A good supply of the spices your family uses most. For me, it would be Pepper, Italian Seasoning, Soy Sauce, Chilli powder, Cumin, and Garlic to name a few.


I recommend getting some good multivitamins to augment your nutrition in the case of a disaster or emergency. Granted, rice and beans aren’t the best and you won’t be getting as many nutrients from canned fruit and vegetables, so the vitamins help to fill in the gaps and keep you healthy. One big bottle cost about $8. You will need to get a kid’s version too if you have children small enough that they cannot or won’t swallow a big multivitamin.

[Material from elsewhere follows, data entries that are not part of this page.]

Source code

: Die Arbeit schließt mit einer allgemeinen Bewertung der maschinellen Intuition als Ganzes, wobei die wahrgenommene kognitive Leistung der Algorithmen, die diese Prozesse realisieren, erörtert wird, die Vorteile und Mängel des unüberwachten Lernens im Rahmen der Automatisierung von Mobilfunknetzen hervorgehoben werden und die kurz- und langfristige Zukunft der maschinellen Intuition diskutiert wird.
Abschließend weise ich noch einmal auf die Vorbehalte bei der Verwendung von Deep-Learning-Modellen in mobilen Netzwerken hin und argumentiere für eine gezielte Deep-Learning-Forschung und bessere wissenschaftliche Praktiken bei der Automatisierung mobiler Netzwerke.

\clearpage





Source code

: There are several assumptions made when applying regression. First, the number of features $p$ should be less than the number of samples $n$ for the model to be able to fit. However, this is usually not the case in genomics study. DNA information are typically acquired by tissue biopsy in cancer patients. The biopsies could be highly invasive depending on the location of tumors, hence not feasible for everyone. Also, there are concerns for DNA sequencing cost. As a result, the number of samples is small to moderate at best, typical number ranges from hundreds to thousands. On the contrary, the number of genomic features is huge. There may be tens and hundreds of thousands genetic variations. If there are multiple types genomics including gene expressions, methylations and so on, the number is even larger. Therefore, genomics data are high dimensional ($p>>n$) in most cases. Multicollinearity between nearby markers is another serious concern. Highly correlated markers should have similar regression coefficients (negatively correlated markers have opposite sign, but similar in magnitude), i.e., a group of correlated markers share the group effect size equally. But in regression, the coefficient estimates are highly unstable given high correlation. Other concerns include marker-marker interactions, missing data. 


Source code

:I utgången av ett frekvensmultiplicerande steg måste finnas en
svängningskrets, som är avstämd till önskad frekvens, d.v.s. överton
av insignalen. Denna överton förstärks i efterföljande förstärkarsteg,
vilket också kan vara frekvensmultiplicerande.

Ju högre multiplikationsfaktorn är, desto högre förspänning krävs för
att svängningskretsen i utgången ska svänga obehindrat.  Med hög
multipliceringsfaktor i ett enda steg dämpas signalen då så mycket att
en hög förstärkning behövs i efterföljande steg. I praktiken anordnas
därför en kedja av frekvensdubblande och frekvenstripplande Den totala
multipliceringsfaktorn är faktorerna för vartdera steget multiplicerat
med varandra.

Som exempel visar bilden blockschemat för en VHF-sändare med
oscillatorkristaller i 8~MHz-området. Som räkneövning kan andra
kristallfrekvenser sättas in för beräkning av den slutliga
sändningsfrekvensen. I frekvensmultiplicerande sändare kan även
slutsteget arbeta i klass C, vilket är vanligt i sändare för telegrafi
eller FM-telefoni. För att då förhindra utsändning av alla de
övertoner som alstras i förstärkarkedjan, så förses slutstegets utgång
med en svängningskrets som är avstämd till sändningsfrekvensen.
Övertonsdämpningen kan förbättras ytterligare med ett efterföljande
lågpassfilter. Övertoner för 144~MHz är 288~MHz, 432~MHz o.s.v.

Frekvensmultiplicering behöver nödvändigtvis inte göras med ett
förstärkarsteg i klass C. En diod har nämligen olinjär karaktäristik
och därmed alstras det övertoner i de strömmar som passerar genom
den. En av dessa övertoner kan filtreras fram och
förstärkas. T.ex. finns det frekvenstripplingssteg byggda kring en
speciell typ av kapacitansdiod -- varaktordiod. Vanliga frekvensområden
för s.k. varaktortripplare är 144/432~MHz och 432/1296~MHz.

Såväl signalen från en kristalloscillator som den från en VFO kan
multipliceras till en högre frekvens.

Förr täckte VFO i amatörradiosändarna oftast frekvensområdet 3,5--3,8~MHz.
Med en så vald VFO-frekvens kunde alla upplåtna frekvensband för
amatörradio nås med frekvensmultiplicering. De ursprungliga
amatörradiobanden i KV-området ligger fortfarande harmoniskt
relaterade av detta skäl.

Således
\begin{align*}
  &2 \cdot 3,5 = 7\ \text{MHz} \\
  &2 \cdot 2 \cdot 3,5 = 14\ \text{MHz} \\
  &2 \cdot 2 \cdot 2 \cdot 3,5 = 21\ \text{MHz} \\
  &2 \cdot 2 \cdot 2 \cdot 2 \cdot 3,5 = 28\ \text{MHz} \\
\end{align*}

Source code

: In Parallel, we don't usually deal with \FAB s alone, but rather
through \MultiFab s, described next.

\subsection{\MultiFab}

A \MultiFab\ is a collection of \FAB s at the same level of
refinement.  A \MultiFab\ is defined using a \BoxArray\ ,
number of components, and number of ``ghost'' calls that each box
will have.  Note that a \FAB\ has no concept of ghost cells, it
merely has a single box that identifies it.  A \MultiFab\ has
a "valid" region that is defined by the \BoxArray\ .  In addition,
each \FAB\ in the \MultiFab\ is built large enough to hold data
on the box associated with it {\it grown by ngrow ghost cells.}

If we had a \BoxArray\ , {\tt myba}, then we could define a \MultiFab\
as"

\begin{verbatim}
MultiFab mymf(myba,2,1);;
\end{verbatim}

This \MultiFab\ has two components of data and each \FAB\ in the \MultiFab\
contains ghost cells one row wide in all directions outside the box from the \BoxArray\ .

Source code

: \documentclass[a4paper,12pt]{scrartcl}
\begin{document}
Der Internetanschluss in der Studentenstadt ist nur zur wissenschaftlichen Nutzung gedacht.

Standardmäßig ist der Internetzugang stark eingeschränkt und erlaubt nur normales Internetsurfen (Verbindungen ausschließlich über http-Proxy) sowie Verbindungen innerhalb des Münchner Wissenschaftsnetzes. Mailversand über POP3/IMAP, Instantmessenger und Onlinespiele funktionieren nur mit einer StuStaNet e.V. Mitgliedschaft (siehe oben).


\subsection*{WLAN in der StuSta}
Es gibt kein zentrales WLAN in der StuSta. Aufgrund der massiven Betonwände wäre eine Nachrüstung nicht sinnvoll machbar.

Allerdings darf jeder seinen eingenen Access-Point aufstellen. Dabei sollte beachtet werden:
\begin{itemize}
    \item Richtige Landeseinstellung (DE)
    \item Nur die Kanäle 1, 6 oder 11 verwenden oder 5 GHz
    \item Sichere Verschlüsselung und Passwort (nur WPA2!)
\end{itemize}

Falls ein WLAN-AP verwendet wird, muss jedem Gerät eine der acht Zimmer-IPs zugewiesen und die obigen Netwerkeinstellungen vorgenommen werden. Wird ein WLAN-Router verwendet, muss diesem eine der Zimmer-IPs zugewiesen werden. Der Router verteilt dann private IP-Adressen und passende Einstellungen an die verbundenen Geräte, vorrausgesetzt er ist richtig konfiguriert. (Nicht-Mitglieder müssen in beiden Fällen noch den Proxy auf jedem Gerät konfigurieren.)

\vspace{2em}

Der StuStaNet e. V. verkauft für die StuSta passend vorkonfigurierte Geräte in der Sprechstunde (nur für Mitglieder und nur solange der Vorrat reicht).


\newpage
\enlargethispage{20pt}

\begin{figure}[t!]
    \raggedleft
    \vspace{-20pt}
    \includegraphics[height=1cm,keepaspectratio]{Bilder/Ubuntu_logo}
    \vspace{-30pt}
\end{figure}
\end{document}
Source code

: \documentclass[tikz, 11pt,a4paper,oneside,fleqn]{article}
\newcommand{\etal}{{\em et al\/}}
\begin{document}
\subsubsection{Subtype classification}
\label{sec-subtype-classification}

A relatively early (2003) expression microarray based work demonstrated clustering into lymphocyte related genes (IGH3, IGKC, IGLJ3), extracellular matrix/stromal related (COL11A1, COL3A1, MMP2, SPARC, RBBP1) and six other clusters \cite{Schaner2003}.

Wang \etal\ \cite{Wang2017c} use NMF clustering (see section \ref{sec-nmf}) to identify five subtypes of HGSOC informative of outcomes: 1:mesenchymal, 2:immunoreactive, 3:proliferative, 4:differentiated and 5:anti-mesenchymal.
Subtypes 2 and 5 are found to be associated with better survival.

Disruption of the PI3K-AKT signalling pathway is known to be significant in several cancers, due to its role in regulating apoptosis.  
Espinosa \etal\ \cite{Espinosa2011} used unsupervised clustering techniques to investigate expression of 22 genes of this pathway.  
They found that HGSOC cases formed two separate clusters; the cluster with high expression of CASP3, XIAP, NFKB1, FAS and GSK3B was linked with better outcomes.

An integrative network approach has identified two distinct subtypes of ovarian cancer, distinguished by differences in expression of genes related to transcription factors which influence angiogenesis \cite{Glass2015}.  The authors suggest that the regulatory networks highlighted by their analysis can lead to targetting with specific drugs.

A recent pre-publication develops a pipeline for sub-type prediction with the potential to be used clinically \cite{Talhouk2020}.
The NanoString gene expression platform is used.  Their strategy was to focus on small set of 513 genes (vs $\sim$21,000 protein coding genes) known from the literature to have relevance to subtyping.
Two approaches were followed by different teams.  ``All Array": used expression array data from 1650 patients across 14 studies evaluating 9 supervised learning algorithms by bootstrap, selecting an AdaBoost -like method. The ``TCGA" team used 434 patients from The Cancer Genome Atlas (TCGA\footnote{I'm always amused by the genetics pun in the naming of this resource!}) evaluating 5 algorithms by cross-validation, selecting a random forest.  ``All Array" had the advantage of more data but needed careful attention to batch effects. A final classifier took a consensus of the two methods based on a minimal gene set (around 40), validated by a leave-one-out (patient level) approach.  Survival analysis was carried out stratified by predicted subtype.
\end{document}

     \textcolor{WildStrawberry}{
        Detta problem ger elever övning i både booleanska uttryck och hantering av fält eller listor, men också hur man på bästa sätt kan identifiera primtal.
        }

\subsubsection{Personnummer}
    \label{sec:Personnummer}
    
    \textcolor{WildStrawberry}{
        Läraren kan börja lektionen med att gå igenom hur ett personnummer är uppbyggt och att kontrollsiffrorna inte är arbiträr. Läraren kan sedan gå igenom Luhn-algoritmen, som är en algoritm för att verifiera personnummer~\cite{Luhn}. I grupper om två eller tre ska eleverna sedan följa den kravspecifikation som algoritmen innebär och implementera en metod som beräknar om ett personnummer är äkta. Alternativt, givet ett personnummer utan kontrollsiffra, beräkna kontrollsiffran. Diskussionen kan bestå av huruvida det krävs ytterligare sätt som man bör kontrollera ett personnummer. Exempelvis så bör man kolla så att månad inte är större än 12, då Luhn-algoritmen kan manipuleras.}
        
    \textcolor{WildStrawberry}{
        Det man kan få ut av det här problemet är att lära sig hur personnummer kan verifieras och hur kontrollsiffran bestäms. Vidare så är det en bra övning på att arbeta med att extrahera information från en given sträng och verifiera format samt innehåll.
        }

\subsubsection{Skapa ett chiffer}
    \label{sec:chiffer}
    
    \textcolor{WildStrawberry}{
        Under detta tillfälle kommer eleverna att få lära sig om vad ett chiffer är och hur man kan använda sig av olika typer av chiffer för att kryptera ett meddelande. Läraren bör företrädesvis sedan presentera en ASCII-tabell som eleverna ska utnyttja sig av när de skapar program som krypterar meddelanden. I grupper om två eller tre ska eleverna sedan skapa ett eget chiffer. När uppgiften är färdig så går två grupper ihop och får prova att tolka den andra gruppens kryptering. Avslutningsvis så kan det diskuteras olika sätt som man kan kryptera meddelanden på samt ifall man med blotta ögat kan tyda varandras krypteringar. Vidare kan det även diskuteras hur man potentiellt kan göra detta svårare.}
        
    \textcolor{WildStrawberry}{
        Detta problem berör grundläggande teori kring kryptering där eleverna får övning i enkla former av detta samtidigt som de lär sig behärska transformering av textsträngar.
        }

All of the prepper’s food list above will feed the average family of 4 for right at 30 days and makes a great start to your food preparations. The meat was the most expensive part but the bill comes to around $500 give or take but this will vary by where you live.

Simple Rules to Remember

  1. Simple sugars like candy are carbohydrates, but they break down very quickly. They may give you a boost of quick energy, but you will quickly hit a wall and be depleted and useless.
  2. In the event you find yourself without a good source of heat to keep your body warm, simple carbs will be your friend. The body uses them to tap into fat reserves and it will cause you to burn more calories, thus keeping you warmer. You should graze simple carbs to maintain your body temperature.
  3. Fats should be included in every small meal because fat combined with carbs gives your body a slow and steady burn of nutrients. You will not hit a wall as quickly if you add fat to your meal.
  4. In higher altitudes, cut back fat consumption because fat requires oxygen to oxidize its components. High fat intake increases the risk of altitude illness.
  5. Protein is necessary for the building and repair of body tissues. It regulates body processes such as water balance, transporting nutrients, and making muscles work better. Proteins also aid in preventing the body from becoming easily fatigued by producing stamina and energy.

You can calculate your body’s protein needs with this formula: Weight in pounds divided by 2.2 = weight in kg. Multiply weight in kg X o.8-1.8 and this will tell you how many grams of protein must be consumed.